- [Information shown]
* * * *
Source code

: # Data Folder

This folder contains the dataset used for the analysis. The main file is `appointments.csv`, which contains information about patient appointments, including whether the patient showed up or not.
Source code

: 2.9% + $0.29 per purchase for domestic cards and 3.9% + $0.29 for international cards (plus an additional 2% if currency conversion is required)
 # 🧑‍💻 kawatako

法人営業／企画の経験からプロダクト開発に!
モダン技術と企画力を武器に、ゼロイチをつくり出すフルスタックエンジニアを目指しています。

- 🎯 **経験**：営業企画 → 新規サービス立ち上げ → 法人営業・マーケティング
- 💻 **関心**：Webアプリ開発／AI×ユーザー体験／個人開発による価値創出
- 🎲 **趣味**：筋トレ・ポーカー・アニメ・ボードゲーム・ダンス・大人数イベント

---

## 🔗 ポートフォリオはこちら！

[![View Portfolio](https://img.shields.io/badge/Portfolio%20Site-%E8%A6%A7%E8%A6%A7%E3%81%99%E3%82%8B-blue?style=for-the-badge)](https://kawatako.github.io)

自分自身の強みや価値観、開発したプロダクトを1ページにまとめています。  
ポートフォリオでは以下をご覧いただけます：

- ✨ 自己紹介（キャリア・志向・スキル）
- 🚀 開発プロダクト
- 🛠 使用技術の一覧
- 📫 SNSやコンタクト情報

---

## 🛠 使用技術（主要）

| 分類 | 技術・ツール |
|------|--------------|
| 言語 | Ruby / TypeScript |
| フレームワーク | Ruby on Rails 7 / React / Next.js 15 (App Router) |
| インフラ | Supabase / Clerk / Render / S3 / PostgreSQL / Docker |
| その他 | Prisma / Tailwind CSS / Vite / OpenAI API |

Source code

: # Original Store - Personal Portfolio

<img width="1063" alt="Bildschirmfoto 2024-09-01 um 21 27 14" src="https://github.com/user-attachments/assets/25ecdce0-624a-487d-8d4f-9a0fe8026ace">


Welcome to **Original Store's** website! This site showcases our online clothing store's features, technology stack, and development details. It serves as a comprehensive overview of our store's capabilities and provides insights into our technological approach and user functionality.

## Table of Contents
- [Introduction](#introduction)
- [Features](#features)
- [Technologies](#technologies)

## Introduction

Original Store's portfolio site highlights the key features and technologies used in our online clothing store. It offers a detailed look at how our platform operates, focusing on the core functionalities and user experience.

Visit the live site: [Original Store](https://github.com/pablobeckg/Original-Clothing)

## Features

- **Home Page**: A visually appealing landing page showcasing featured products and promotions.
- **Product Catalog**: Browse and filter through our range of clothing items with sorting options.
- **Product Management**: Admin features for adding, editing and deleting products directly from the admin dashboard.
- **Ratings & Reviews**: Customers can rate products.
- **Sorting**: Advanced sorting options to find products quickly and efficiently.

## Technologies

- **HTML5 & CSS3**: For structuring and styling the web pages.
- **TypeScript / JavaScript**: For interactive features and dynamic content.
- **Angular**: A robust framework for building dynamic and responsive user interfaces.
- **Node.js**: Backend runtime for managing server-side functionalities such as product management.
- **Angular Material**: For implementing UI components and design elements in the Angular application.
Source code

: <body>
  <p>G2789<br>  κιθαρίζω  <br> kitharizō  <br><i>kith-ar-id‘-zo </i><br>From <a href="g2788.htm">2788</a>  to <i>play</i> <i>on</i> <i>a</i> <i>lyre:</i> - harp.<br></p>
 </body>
* * * *
- [What to do] If a line in the entries holds the string "法人営業", copy it.

- [Solved exercise]
法人営業／企画の経験からプロダクト開発に!
- 🎯 **経験**：営業企画 → 新規サービス立ち上げ → 法人営業・マーケティング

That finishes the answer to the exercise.